■ **WHAT YOU NEED TO DO**: Entries follow. Give back exactly the lines starting at the one containing "we also give" and ending at the one containing "of eflags register.", and no other lines.

■ **EXERCISE INPUT**:
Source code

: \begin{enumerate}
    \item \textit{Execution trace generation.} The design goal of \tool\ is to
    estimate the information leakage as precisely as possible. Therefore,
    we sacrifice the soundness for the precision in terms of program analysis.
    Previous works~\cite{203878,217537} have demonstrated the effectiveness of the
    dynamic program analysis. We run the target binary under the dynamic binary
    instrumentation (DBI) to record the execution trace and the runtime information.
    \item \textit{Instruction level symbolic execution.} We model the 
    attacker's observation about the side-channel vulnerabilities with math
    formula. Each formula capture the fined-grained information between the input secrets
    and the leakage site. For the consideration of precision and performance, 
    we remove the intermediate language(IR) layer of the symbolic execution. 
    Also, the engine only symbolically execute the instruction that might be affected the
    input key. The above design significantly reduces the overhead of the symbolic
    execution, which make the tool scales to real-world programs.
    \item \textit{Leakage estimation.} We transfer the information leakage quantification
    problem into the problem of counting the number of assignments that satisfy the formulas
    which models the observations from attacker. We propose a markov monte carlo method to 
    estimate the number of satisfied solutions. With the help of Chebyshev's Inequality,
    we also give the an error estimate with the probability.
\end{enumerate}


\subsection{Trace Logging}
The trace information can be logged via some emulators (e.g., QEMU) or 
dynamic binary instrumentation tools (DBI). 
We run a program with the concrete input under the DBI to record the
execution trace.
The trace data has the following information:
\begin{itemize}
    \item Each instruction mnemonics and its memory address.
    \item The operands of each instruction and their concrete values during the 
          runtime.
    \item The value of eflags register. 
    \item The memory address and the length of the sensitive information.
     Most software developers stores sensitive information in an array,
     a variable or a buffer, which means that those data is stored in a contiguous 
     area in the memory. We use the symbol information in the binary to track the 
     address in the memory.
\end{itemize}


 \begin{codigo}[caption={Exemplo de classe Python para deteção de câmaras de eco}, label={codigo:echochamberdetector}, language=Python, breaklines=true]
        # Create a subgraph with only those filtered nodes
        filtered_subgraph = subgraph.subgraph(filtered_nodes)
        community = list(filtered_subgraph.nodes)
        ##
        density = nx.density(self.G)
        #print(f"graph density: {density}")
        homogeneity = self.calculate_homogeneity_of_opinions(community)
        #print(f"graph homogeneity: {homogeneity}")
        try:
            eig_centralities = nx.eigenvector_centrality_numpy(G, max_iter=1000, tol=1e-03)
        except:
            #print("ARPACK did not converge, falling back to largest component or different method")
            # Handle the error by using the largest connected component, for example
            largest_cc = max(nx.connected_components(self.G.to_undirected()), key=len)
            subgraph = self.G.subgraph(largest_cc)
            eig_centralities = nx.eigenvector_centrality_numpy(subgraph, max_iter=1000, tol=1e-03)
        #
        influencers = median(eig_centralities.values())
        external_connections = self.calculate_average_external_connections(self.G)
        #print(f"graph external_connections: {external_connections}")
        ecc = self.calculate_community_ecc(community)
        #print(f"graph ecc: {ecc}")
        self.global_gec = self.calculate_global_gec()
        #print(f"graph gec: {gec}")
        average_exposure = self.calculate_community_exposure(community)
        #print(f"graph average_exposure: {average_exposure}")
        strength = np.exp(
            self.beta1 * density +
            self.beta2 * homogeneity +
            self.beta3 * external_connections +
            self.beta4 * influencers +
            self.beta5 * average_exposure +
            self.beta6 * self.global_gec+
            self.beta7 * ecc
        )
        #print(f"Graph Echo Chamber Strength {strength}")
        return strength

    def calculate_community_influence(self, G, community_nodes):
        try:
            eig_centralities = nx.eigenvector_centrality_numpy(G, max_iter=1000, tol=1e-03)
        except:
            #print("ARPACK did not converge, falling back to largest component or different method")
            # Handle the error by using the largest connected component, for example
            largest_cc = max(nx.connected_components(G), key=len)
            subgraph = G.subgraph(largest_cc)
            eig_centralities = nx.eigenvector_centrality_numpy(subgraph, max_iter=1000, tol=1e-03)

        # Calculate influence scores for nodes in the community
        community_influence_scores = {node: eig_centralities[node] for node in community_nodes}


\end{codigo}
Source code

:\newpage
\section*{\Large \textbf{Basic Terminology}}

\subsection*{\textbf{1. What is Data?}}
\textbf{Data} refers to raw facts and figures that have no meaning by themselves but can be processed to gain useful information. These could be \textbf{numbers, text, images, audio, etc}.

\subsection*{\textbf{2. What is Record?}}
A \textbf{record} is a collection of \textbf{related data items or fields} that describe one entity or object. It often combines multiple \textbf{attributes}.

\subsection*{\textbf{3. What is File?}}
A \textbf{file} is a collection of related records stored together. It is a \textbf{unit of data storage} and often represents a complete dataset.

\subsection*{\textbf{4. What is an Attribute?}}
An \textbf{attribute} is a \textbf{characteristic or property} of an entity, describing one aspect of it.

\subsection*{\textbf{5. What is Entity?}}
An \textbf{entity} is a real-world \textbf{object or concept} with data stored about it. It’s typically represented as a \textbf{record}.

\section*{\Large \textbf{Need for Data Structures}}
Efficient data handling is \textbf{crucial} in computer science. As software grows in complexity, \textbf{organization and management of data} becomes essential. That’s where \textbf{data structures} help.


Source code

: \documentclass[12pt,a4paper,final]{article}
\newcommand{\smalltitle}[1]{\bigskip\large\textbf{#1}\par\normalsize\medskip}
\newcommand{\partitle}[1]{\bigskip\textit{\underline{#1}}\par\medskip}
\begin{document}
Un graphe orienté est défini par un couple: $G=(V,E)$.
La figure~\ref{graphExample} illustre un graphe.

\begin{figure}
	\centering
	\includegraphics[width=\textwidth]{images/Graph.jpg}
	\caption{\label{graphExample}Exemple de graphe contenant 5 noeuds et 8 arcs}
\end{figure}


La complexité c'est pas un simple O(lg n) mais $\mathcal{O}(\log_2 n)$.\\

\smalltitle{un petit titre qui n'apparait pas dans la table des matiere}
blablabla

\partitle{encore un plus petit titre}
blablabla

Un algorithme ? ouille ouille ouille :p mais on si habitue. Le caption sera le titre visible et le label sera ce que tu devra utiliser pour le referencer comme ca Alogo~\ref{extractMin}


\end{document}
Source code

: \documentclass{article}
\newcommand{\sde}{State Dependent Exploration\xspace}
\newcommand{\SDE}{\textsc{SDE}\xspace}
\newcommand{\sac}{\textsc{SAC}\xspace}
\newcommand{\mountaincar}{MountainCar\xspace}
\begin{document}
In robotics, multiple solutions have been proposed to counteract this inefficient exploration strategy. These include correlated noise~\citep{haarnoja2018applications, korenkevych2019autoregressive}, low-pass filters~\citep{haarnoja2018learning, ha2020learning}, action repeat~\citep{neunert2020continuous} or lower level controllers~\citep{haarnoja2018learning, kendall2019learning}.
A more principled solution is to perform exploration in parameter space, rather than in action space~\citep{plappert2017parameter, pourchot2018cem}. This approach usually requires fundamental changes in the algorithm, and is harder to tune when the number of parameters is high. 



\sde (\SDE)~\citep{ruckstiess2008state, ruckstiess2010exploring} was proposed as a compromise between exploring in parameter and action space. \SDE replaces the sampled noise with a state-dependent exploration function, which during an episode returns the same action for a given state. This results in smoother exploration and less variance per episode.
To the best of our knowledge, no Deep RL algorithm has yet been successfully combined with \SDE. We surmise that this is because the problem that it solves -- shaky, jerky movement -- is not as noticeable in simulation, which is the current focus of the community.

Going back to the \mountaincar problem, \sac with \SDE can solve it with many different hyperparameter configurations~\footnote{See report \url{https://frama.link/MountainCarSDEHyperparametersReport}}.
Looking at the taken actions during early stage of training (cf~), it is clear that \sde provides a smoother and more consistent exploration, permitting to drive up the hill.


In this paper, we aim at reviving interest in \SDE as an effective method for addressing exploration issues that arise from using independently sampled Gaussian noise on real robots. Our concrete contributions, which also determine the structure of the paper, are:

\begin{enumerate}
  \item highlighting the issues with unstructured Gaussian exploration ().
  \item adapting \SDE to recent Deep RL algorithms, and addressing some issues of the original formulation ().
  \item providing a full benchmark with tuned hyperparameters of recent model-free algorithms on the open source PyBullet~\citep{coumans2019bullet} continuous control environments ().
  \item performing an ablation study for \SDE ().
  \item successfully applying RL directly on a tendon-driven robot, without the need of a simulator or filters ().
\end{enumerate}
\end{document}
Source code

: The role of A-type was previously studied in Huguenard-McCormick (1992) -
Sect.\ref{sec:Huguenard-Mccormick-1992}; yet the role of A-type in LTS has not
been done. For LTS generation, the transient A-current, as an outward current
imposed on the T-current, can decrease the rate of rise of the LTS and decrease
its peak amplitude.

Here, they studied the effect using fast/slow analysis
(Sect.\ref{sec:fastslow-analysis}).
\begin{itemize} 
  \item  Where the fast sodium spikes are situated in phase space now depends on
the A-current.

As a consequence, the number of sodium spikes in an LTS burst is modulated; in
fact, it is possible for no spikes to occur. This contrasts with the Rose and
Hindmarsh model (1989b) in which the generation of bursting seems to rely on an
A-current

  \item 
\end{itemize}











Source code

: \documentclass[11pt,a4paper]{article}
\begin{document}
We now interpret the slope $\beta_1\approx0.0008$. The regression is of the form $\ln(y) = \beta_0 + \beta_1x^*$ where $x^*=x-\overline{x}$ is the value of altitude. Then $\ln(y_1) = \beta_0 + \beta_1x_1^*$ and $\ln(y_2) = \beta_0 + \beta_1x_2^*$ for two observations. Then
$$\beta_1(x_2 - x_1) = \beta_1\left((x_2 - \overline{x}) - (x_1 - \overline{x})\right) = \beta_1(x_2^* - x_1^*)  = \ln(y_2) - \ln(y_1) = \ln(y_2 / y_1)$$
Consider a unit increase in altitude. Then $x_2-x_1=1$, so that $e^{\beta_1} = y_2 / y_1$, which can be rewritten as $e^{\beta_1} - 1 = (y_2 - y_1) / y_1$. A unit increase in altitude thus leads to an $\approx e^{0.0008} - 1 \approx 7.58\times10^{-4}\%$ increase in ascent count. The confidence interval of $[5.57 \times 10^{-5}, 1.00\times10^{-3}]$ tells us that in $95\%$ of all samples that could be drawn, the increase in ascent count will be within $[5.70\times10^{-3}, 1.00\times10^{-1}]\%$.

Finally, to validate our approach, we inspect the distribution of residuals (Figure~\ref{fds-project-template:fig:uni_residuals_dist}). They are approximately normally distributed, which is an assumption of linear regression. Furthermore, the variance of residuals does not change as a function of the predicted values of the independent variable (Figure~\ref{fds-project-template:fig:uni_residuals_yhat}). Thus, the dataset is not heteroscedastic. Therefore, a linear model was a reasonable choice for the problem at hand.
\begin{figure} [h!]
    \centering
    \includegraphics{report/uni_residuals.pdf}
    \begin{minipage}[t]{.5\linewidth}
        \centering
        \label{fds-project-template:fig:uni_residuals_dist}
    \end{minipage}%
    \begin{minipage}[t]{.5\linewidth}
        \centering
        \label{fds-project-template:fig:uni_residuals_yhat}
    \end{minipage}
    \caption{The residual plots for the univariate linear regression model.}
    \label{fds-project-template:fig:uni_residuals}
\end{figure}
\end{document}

■ **ANSWER BELOW**:
    we also give the an error estimate with the probability.
\end{enumerate}


\subsection{Trace Logging}
The trace information can be logged via some emulators (e.g., QEMU) or 
dynamic binary instrumentation tools (DBI). 
We run a program with the concrete input under the DBI to record the
execution trace.
The trace data has the following information:
\begin{itemize}
    \item Each instruction mnemonics and its memory address.
    \item The operands of each instruction and their concrete values during the 
          runtime.
    \item The value of eflags register. 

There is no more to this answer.